Los pisos a punto de estrenarse, con el eco que produce la falta de cortinas y de muebles, invitan a ser vividos. Dónde pondré esto. Qué irá aquí. Uno se pregunta por las cosas cuando en realidad son los sentimientos y sobre todo los hechos los que irán llenando el espacio.
He recordado aquella visita, casi de obra, hoy que he recibido el libro de Fosi Vegué XY XX. Es una colección de imágenes parciales tomadas a través de un patio de luces, en las que se intuyen las cópulas de unas cuantas prostitutas con sus clientes. Vegué tuvo la suerte, si se puede decir así, de encontrarse con el tema para mostrar después en su libro “una fotografía de lo residual, de algo que está ahí pero que no queremos ver, como si no existiese”.
Yo sí quiero verlo.
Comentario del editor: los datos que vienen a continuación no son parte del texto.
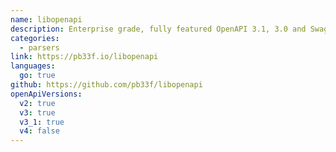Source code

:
 ```yaml
---
name: libopenapi
description: Enterprise grade, fully featured OpenAPI 3.1, 3.0 and Swagger parser library for go. A complete toolset for reading and parsing OpenAPI and Swagger specifications. Comes complete with high and low-level APIs, diff engine, index and resolver.
categories:
  - parsers
link: https://pb33f.io/libopenapi
languages:
  go: true
github: https://github.com/pb33f/libopenapi
openApiVersions:
  v2: true
  v3: true
  v3_1: true
  v4: false
---
```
Y con claridad. Como la tarde en la que me invitaste a tu nuevo piso y, desde el salón, pudimos ver en la casa de enfrente, a una pareja haciendo el amor en el sofá. No era un asunto residual y si apartamos la mirada fue porque posiblemente a ellos no les hubiera gustado saberse observados.
Mirando las fotos de XY XX, ha venido a mi memoria aquel momento olvidado y sobre todo la dicha del amor carnal, la felicidad del amor físico, limpio, visto en otros, sin ninguna connotación perversa. Una fotografía de aquel instante no hubiera sido posible: cualquiera habría reconocido los rostros y creo que estarás de acuerdo conmigo en que tampoco era necesaria.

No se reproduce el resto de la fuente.